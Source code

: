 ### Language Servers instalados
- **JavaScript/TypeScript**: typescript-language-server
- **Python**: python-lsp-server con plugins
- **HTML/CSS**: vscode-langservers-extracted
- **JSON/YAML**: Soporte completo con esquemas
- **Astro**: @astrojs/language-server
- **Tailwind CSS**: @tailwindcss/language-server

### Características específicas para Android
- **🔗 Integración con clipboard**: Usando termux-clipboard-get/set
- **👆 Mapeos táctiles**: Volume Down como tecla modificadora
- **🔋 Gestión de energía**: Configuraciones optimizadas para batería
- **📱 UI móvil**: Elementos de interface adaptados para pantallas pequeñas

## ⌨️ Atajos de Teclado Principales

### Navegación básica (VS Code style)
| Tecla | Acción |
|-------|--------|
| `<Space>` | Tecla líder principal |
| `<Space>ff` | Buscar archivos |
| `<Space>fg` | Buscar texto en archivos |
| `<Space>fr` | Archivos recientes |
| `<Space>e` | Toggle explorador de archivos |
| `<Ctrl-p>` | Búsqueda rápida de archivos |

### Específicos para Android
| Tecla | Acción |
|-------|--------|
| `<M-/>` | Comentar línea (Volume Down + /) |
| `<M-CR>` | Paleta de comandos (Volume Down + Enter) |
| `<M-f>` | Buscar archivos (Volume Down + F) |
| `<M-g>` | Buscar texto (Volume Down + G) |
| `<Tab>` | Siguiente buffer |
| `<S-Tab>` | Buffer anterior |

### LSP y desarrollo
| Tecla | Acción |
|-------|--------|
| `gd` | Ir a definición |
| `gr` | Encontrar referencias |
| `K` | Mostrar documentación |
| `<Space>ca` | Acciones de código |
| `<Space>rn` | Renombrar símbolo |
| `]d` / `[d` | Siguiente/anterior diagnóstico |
--
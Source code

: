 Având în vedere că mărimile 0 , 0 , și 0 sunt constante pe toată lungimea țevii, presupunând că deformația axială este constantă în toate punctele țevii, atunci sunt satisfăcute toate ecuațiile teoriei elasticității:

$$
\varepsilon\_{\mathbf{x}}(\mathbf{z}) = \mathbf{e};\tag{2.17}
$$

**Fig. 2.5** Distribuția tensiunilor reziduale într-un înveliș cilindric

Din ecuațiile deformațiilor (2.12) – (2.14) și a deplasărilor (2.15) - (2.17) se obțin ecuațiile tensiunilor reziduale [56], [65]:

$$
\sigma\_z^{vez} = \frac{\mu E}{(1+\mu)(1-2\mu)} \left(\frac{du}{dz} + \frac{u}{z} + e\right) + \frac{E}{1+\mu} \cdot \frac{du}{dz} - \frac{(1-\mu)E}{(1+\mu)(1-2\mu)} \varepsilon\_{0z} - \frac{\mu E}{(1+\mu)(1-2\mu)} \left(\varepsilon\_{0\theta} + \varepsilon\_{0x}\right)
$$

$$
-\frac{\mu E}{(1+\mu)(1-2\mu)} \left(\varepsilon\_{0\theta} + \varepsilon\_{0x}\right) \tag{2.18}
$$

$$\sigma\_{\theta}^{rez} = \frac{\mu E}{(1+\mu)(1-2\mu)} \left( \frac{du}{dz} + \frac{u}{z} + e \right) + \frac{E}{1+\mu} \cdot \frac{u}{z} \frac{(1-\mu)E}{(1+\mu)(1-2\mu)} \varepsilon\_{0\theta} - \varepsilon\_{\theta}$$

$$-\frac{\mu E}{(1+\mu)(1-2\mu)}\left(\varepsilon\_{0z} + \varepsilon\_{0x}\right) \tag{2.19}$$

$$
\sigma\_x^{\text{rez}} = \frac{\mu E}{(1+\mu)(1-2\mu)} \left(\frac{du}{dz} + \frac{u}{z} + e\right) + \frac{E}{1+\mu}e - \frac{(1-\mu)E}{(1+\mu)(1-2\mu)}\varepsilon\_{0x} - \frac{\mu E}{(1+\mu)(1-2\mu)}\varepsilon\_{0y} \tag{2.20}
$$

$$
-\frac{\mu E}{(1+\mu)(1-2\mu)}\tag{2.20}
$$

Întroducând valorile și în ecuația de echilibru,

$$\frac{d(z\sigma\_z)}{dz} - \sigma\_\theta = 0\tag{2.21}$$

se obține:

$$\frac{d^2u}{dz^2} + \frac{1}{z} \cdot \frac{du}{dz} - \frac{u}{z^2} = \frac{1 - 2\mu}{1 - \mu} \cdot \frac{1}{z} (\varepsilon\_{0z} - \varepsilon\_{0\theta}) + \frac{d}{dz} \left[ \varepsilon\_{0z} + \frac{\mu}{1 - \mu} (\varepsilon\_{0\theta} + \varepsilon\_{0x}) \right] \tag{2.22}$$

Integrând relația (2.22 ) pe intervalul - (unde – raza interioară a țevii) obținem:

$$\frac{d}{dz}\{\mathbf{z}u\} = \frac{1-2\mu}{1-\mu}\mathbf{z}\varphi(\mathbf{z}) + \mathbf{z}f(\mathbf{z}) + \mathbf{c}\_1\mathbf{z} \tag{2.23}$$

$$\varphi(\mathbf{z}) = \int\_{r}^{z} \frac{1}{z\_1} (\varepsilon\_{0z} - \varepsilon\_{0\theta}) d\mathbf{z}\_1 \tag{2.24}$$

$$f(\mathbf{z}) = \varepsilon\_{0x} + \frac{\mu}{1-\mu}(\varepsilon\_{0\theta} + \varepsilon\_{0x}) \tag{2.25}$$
--
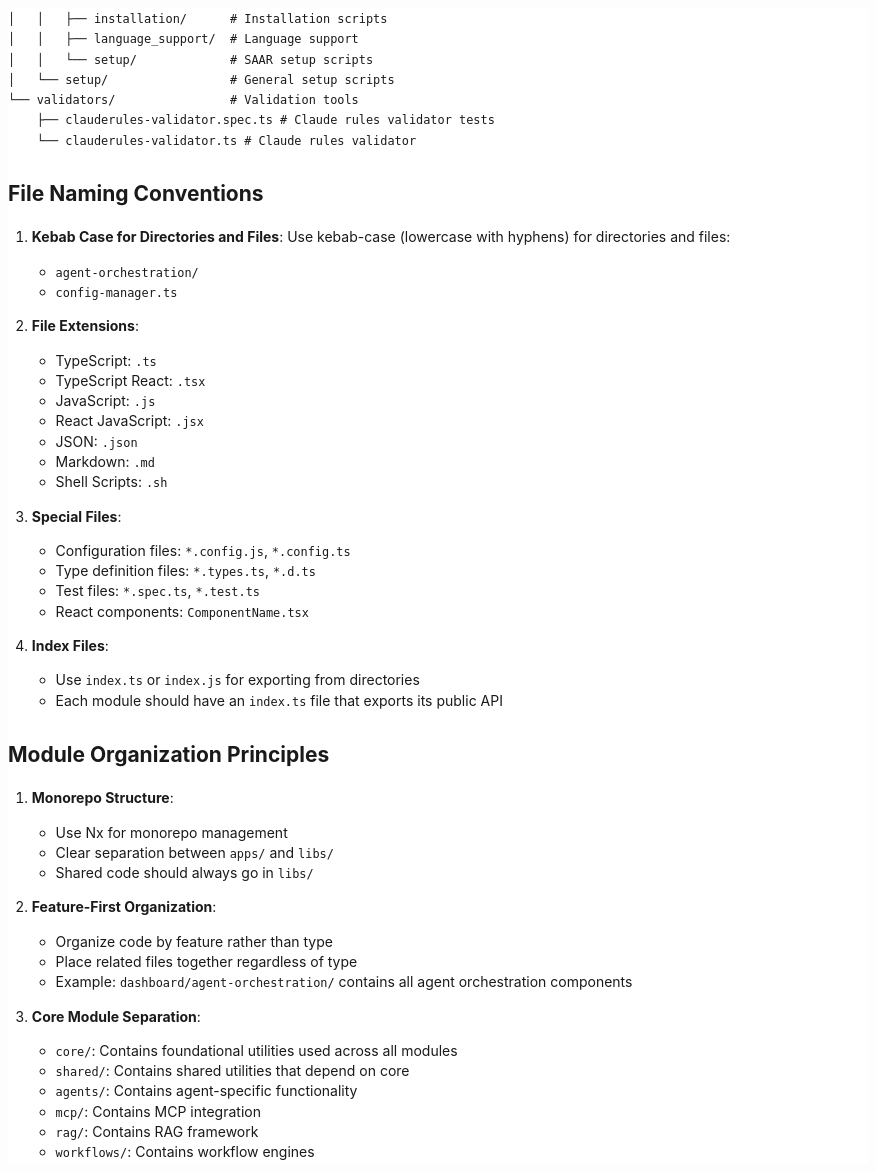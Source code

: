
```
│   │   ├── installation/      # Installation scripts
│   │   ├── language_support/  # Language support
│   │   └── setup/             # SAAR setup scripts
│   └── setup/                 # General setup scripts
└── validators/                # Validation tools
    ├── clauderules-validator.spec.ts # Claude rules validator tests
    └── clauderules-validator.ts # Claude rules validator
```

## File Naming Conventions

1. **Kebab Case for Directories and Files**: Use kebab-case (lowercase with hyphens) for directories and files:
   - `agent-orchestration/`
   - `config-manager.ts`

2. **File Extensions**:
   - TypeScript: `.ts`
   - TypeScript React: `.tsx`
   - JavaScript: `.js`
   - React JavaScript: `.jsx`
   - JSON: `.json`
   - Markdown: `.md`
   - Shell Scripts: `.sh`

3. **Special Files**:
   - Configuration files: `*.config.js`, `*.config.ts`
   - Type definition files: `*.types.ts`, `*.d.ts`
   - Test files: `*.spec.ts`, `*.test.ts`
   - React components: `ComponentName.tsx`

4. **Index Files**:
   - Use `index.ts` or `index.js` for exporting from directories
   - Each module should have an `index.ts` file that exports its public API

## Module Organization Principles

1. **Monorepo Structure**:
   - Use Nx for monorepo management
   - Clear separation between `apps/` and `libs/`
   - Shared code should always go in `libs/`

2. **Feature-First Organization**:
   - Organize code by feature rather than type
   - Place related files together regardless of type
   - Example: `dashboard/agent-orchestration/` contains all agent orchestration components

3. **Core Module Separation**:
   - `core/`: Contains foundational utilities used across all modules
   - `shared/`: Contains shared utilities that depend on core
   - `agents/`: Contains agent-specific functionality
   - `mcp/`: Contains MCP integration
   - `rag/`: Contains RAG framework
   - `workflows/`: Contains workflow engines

Prompt: Within the listing above, extract exactly the lines from the line with "- Place related" to the line with "across all modules", the two named lines included, and no others.

Response to this exercise:
   - Place related files together regardless of type
   - Example: `dashboard/agent-orchestration/` contains all agent orchestration components

3. **Core Module Separation**:
   - `core/`: Contains foundational utilities used across all modules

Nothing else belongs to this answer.